**Problem to work on:**
Could you transcribe the records below exactly, leaving out every picture?

================================

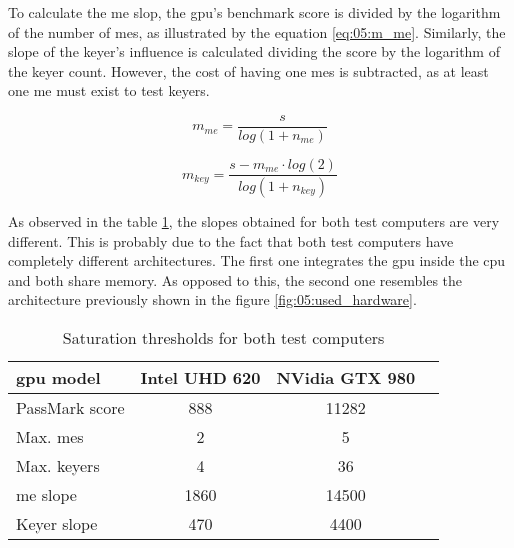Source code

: \documentclass[../main.tex]{subfiles}
\begin{document}
To calculate the \gls{me} slop, the \gls{gpu}'s benchmark score is divided by the logarithm of the number of \glspl{me}, as illustrated by the equation \eqref{eq:05:m_me}. Similarly, the slope of the keyer's influence is calculated dividing the score by the logarithm of the keyer count. However, the cost of having one \glspl{me} is subtracted, as at least one \gls{me} must exist to test keyers.

\begin{equation}\label{eq:05:m_me}
    m_{me} = \frac{s}{log(1 + n_{me})}
\end{equation}

\begin{equation}\label{eq:05:m_key}
    m_{key} = \frac{s - m_{me} \cdot log(2)}{log(1 + n_{key})}
\end{equation}

As observed in the table \ref{tab:05:gpu_saturation}, the slopes obtained for both test computers are very different. This is probably due to the fact that both test computers have completely different architectures. The first one integrates the \gls{gpu} inside the \gls{cpu} and both share memory. As opposed to this, the second one resembles the architecture previously shown in the figure \ref{fig:05:used_hardware}.\newline

\begin{table}[htbp]
    \centering
    \begin{tabular}{|l|c|c|c|}
        \hline
        \Gls{gpu} model         & Intel UHD 620     & NVidia GTX 980    \\\hline   
        PassMark score          & 888               & 11282             \\\hline
        Max. \glspl{me}         & 2                 & 5                 \\\hline
        Max. keyers             & 4                 & 36                \\\hline
        \gls{me} slope          & 1860              & 14500             \\\hline
        Keyer slope             & 470               & 4400              \\\hline
    \end{tabular}

    \caption{Saturation thresholds for both test computers}
    \label{tab:05:gpu_saturation}
\end{table}
\end{document}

================================

**The answer:**
Source code

: \documentclass[../main.tex]{subfiles}
\begin{document}
To calculate the \gls{me} slop, the \gls{gpu}'s benchmark score is divided by the logarithm of the number of \glspl{me}, as illustrated by the equation \eqref{eq:05:m_me}. Similarly, the slope of the keyer's influence is calculated dividing the score by the logarithm of the keyer count. However, the cost of having one \glspl{me} is subtracted, as at least one \gls{me} must exist to test keyers.

\begin{equation}\label{eq:05:m_me}
    m_{me} = \frac{s}{log(1 + n_{me})}
\end{equation}

\begin{equation}\label{eq:05:m_key}
    m_{key} = \frac{s - m_{me} \cdot log(2)}{log(1 + n_{key})}
\end{equation}

As observed in the table \ref{tab:05:gpu_saturation}, the slopes obtained for both test computers are very different. This is probably due to the fact that both test computers have completely different architectures. The first one integrates the \gls{gpu} inside the \gls{cpu} and both share memory. As opposed to this, the second one resembles the architecture previously shown in the figure \ref{fig:05:used_hardware}.\newline

\begin{table}[htbp]
    \centering
    \begin{tabular}{|l|c|c|c|}
        \hline
        \Gls{gpu} model         & Intel UHD 620     & NVidia GTX 980    \\\hline   
        PassMark score          & 888               & 11282             \\\hline
        Max. \glspl{me}         & 2                 & 5                 \\\hline
        Max. keyers             & 4                 & 36                \\\hline
        \gls{me} slope          & 1860              & 14500             \\\hline
        Keyer slope             & 470               & 4400              \\\hline
    \end{tabular}

    \caption{Saturation thresholds for both test computers}
    \label{tab:05:gpu_saturation}
\end{table}
\end{document}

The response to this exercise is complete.